В средние века города, республики, княжества, империи, католическая церковь мыслились как разнородные политические образования, для единого совокупного обозначения не было общего слова «государство» — в современном значении (как форма политической организации общества) этот термин введен только Никколо Макиавелли (1469—1527) в начале XVI в. Само государство не мыслилось как отдельный субъект права, поэтому проблематика суверенитета обсуждалась не как проблема независимости государственной власти, а как пределы самостоятельности политики государя, как вопрос произво- дности королевской власти от согласия народа, от Божественной воли и проч.

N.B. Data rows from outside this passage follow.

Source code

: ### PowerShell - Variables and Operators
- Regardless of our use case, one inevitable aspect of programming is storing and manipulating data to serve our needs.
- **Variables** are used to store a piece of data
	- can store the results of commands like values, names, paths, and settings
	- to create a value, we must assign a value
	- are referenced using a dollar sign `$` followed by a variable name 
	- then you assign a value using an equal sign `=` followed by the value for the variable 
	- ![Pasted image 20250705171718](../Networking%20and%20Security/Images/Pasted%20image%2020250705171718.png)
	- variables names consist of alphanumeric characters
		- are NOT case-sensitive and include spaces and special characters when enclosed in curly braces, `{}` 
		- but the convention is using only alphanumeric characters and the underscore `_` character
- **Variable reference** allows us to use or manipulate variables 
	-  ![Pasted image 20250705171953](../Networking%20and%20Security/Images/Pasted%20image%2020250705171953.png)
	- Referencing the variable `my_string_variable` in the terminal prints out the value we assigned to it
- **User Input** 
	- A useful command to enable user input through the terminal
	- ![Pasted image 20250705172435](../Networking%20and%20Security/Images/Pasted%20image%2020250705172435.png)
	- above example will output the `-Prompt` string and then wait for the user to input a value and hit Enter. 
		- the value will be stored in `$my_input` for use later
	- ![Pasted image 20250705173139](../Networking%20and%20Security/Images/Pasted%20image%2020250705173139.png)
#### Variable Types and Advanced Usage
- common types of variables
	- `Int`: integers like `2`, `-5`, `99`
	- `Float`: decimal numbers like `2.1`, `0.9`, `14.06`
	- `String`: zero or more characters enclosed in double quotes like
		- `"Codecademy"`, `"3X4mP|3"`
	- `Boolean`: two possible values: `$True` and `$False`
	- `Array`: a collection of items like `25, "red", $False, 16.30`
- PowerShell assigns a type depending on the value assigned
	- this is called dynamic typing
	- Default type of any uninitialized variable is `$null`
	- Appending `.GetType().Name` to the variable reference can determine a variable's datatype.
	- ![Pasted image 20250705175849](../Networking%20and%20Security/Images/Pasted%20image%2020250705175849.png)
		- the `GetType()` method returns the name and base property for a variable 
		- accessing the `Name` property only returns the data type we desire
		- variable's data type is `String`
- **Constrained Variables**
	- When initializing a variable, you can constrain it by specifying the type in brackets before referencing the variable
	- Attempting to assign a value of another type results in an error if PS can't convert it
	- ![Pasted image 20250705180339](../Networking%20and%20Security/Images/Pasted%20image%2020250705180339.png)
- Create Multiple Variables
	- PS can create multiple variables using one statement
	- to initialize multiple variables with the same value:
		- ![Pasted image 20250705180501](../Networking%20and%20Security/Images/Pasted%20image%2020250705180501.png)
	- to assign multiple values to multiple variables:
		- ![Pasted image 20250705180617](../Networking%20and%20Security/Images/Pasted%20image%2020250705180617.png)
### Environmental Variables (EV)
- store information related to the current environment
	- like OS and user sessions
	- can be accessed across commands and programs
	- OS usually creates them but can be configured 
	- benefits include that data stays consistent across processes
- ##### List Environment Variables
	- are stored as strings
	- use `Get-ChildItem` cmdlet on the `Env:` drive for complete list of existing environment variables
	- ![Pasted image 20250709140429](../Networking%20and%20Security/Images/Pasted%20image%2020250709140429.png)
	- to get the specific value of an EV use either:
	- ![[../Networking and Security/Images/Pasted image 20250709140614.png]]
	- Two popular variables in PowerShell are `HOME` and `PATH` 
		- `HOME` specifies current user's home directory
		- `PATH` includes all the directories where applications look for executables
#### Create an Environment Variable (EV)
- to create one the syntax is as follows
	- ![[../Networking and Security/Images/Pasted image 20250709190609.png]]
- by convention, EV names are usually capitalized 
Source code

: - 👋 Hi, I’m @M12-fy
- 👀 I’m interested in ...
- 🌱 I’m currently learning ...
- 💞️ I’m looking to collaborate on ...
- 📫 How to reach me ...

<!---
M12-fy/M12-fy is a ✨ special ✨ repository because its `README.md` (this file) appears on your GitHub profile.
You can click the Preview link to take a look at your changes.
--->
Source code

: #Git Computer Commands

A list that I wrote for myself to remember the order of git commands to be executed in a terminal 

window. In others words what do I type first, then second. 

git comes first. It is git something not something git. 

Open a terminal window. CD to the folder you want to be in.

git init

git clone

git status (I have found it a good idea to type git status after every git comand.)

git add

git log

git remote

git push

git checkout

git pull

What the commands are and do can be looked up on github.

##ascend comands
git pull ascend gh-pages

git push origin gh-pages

Структура взаимоотношений этих политических образований была чрезвычайно размытой, она представлялась устроенной иерархически, но это представление расходилось с фактами, свидетельствующими о независимости власти большинства правителей от вышестоящего авторитета (императора, папы, короля...). В силу этого положения вещей правители могли обладать фактически неограниченной властью над своими доменами, но юридически считались находящимися в состоянии зависимости [24 с. 85].


Идея суверенитета как юридической независимости и самостоятельности государственной власти стала приобретать знакомые нам черты с XIII в., когда легисты (юристы, выступавшие на стороне французского короля против притязаний папы и императора Священной Римской империи) начали обосновывать концепцию единства суверенитета, т.е. подчиненность всех сюзеренов страны суверенному королю, от которого и производна их власть. В этом отношении идея королевского суверенитета вступала в противоречие как с представлением о верховной власти римского папы, так и с идеей народного суверенитета, в рамках которой народ, его воля и согласие считались источником власти государя, чем и воспользовались французские монархомахи XVI в., выступив против абсолютного характера власти короля. В результате такой эволюции понятий, и связанной с ней эволюцией интеллектуальных представлений, термин «суверен» во Франции с XV в. стал применяться только к королю [17 с. 61].

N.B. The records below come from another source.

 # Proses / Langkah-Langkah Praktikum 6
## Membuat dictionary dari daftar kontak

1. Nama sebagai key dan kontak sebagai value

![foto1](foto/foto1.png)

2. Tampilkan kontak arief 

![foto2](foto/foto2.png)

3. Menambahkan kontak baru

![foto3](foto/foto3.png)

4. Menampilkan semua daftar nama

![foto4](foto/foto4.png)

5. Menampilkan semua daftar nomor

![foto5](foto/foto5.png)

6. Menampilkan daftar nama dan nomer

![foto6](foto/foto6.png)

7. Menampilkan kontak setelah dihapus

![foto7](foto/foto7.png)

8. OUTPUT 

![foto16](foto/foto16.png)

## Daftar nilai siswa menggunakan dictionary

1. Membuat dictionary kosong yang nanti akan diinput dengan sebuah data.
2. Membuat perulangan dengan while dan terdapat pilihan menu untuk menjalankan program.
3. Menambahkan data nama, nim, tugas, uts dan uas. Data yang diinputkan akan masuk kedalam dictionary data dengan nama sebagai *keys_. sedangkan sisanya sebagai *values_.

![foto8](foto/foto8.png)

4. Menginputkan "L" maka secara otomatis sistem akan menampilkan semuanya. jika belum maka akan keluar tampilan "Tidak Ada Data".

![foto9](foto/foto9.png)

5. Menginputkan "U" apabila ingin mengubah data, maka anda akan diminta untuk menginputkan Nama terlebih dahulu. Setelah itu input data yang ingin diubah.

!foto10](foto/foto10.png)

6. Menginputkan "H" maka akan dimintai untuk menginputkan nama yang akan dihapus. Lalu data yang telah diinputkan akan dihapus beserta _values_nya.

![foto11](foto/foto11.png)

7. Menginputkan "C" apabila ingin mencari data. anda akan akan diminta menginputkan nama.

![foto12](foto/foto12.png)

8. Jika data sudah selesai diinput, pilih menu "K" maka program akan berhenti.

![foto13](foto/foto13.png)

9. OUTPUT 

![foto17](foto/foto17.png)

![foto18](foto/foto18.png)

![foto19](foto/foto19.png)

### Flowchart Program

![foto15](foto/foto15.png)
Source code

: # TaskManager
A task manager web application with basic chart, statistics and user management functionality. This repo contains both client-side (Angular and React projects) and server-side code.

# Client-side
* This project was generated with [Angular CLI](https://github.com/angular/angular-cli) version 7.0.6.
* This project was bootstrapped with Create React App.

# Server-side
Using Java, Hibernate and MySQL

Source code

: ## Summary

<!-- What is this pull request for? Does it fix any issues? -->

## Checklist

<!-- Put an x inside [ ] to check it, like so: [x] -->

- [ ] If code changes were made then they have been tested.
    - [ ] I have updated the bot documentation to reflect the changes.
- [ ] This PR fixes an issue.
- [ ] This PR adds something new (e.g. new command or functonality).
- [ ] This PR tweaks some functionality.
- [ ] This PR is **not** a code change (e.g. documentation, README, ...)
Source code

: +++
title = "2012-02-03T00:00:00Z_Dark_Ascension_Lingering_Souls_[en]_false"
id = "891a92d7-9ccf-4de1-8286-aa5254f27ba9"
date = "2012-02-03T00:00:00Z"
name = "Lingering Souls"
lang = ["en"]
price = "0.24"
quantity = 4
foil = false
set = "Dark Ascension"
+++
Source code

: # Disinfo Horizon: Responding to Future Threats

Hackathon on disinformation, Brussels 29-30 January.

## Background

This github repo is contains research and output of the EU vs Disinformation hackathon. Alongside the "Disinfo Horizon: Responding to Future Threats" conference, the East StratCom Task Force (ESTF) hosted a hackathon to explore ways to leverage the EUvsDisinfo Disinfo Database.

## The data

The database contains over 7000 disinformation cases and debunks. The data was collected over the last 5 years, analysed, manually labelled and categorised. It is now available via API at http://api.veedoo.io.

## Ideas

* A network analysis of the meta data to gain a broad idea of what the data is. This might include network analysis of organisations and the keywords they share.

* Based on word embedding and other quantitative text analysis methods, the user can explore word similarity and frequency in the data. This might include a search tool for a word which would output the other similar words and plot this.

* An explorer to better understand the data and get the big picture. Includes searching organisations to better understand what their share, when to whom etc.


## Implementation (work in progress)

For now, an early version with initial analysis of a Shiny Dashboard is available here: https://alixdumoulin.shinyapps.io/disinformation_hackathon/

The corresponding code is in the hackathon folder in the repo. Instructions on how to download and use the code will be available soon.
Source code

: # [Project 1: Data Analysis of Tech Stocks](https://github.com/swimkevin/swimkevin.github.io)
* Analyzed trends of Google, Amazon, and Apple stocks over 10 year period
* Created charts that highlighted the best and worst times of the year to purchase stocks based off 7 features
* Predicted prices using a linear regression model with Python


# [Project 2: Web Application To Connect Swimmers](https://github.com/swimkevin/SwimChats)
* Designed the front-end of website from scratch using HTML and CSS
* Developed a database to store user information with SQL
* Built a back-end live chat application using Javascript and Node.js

Таким образом, сама идея суверенитета появилась как идеологический прием, обосновывающий власть государя в борьбе против раздробленности государства, наделяющий эту власть правомочностью высшего источника правовой власти в противовес фактической власти неподконтрольных королю феодалов, католической церкви и Священной Римской империи. Эта идея была введена в политический и юридический оборот французским мыслителем XVI в. Жаном Боденом, который с ее помощью пытался указать на то качественное отличие власти короля от власти других светских правителей, которое заключалось в том, что король правит по своему праву, тогда как права других властителей производны от права короля. Souveraineti, или suprematis, или suprema potestas в дословном переводе и означало верховную силу. Для Бодена суверенной является такая власть, которая не связана никакими законами, кроме законов Бога, это — «постоянная и абсолютная власть», представляющая собой необходимый признак государства. Боден попытался примирить идеи королевского суверенитета и народного суверенитета, обосновывая тезис о том, что народ уступил свою власть королю ради общего блага, и что любые посягательства на власть короны поэтому означают посягательства на народный суверенитет. Этот строй идей был частично воплощен в Вестфальских соглашениях, к которым мы вернемся чуть позже.

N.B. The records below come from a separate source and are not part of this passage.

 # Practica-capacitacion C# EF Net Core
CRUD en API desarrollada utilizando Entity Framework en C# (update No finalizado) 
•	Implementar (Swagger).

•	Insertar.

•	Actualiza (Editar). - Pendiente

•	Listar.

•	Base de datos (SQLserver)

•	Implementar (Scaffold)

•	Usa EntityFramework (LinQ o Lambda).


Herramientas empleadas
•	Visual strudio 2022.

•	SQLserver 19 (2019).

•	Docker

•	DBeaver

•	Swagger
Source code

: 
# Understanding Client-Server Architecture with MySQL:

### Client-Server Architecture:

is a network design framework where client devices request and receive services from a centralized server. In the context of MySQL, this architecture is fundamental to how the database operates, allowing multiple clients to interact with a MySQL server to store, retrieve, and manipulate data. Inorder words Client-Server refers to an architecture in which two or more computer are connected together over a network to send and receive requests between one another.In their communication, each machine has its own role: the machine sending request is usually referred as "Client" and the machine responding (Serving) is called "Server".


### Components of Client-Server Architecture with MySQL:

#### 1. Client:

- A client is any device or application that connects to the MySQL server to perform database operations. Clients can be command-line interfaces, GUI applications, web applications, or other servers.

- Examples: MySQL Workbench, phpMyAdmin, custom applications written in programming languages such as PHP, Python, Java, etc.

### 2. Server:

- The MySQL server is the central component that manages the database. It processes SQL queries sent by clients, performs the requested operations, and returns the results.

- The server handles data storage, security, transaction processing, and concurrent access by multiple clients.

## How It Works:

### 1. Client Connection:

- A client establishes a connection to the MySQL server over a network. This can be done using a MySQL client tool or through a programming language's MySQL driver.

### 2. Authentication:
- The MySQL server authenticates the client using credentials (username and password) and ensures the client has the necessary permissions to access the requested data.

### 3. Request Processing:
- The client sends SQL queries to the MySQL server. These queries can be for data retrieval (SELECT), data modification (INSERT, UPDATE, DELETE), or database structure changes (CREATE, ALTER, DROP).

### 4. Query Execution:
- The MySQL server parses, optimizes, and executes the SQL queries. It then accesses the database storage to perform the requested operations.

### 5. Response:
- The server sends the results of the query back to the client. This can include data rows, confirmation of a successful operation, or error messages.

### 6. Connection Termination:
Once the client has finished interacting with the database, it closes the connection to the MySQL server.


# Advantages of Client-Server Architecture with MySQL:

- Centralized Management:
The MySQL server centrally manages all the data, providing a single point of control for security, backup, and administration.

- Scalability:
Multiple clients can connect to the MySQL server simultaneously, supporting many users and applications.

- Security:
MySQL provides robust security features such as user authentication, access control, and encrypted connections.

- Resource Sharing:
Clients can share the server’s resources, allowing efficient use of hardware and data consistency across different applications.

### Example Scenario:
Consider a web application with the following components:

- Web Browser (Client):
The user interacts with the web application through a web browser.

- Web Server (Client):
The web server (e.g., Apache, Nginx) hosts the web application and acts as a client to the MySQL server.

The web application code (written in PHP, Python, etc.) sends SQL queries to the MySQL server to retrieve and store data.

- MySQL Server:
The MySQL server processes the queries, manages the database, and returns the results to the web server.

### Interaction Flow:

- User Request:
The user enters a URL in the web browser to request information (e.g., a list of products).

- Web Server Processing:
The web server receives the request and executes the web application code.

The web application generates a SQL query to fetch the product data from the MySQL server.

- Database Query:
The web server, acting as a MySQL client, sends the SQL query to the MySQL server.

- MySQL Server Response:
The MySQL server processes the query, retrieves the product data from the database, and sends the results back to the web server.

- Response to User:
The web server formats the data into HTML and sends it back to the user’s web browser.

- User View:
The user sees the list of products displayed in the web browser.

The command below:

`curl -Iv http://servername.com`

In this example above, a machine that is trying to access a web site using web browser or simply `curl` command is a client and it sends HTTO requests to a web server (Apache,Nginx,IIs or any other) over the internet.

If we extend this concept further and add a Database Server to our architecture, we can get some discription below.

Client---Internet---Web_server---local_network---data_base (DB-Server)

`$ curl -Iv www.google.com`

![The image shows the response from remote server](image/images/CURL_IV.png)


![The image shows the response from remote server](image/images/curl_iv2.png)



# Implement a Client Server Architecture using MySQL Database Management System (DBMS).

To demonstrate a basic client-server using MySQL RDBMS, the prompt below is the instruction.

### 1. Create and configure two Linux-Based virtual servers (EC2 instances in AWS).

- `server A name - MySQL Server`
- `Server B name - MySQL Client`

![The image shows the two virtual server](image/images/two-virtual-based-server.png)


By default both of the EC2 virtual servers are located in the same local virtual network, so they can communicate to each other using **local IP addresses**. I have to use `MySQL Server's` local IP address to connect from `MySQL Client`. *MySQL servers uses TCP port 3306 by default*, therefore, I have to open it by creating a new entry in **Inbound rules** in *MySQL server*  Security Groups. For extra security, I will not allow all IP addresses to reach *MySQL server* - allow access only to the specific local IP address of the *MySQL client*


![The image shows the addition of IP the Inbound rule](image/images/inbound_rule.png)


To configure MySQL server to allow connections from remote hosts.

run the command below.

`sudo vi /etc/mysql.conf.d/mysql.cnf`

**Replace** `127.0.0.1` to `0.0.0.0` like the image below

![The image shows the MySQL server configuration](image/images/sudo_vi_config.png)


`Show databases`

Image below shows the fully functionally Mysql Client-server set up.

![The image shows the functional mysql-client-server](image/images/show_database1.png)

Представления о суверенитете как абсолютизме королевской власти были развиты английским философом Томасом Гоббсом, взгляды которого мы уже изучили применительно к договорной теории происхождения государства. По мнению Гоббса, факт заключения договора о создании государства означает перенос на правителя всех политических прав подданных: «Мы говорим, что государство установлено, когда множество людей договаривается и заключает соглашение каждый с каждым о том, что в целях водворения мира среди них и защиты от других каждый из них будет признавать как свои собственные все действия и суждения того человека или собрания людей, которому большинство дает право представлять лицо всех независимо от того, голосовал ли он “за” или “против” них». Такой подход делал несостоятельными попытки оспорить действия суверена, даже самые дурные. Исторически было принято проводить различие между несколькими субъектами государственного суверенитета — правителем, государственным аппаратом и собственно самим государством. Это деление идет со времен Гуго Гроция, голландского мыслителя первой половины XVII в., еще одного сторонника договорной теории, предложившего различать между общим (государство) и специальным (правитель) субъектами суверенитета [11 с. 69].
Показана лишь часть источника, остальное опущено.